Même s’il est d’un naturel positif, on sent que la situation pèse lourd sur Piette.

« C’est difficile de continuer de jour en jour et de voir qu’il y a seulement des mauvaises nouvelles. J’ai un nouveau-né d’un mois et demi à la maison que je n’ai presque pas vu. »

Pas à la maison

Signe que l’Impact ne se sent pas dans ses pantoufles, le Bleu-blanc-noir n’a toujours pas gagné « à domicile » comme l’a mentionné Thierry Henry vendredi en faisant référence au Red Bull Arena.

« Il n’y a rien qui ressemble au Stade Saputo ici », a abondé Samuel Piette. 

« Pour être honnête, c’est assez difficile de se sentir à la maison ici, a poursuivi Piette. Le seul truc, c’est qu’on n’a pas besoin de voyager le matin même pour aller affronter un adversaire dans une autre ville. À part ça, il n’y a rien qui est comme à la maison. 

« Je ne mentirai pas, on a hâte et on est motivés en vue de ce match parce qu’on sait qu’ensuite, on revient à la maison pour quelques jours. »

Ligue des champions

Par ailleurs, il est bien possible que le reste de la Ligue des champions soit disputé en décembre après la finale de la MLS, qui, elle, sera jouée le 12 décembre.

Même s’il n’y a rien d’officiel, ce n’est pas une perspective qui emballe particulièrement les joueurs de l’Impact, qui attendent toujours de jouer leur match retour de quart de finale contre CD Olimpia du Honduras.

« Ça ne fait pas fureur au sein du groupe, a admis Samuel Piette. Ça nous amène à la troisième semaine de décembre, et on sait que ces matchs ne seront pas joués à Montréal. 

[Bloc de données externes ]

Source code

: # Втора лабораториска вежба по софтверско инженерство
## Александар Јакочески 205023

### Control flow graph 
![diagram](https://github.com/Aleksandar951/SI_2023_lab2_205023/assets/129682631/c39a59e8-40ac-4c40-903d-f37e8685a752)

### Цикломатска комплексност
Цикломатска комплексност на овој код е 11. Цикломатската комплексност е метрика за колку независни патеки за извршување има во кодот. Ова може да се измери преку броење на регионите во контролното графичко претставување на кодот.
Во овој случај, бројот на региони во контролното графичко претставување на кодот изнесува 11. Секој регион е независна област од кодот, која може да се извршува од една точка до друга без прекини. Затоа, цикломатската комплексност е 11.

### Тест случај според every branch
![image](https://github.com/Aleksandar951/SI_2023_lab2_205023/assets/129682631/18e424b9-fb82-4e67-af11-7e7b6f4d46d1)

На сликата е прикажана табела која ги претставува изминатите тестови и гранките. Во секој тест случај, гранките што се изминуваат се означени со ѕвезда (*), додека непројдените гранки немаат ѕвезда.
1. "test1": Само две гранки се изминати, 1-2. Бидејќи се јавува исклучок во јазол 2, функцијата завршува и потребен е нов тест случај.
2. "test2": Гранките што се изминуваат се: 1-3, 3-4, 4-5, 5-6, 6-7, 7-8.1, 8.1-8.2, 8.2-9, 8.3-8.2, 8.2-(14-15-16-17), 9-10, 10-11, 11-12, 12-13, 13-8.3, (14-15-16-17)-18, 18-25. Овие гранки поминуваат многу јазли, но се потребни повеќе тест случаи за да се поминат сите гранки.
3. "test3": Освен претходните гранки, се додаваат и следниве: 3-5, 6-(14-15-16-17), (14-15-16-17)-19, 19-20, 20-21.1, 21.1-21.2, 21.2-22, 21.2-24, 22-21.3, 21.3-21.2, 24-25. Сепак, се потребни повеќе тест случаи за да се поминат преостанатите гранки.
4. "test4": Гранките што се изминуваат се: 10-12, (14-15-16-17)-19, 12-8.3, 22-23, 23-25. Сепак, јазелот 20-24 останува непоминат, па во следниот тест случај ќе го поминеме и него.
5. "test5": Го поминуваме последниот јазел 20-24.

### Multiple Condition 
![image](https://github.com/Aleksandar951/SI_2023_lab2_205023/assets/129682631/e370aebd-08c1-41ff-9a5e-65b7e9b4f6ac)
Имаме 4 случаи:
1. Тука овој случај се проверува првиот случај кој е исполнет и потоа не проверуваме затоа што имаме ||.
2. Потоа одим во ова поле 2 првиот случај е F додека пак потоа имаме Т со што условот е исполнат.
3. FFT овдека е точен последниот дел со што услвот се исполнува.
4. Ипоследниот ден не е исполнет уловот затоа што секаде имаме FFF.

« Ça veut dire qu’on devrait faire une quarantaine, ça veut aussi dire passer Noël sans voir personne. »

L’adversaire en 5 points  

En progression

Pendant que Nashville connaît une première année intéressante, la saison initiale de Mami est plus compliquée, mais le vent tourne puisque le club de David Beckham n’a pas perdu à ses trois derniers matchs (2-0-1).

L’effet Higuain

L’arrivée de Gonzalo Higuain n’est peut-être pas étrangère à l’éveil récent du club. En cinq matchs dans un maillot rose, la vedette argentine a amassé un but et une passe, et a surtout servi de stimulant à son équipe en plus d’ajouter une nouvelle dimension sur les jeux arrêtés.

Morgan, une surprise

Lewis Morgan, un ailier écossais de 23 ans, est une relative surprise pour la formation du sud de la Floride puisqu’il en est actuellement le meilleur marqueur avec une récolte de 5 buts et 6 passes en 18 matchs. Morgan a auparavant porté les couleurs du Celtic et de Sunderland.

Attaque anémique

Les problèmes de Miami s’expliquent en grande partie par une attaque anémique qui n’a produit que 18 buts en autant de matchs, soit le quatrième plus faible total de la MLS. On est quand même loin des dix petits buts de Cincinnati.

Pizarro absent

Le joueur désigné Rodolfo Pizarro a raté les trois derniers matchs de l’équipe, qui est aussi privée de son gardien titulaire, Luis Robles. Il a subi une fracture du bras au début du mois. Pizzaro avait inscrit quatre buts en six matchs avant de se blesser.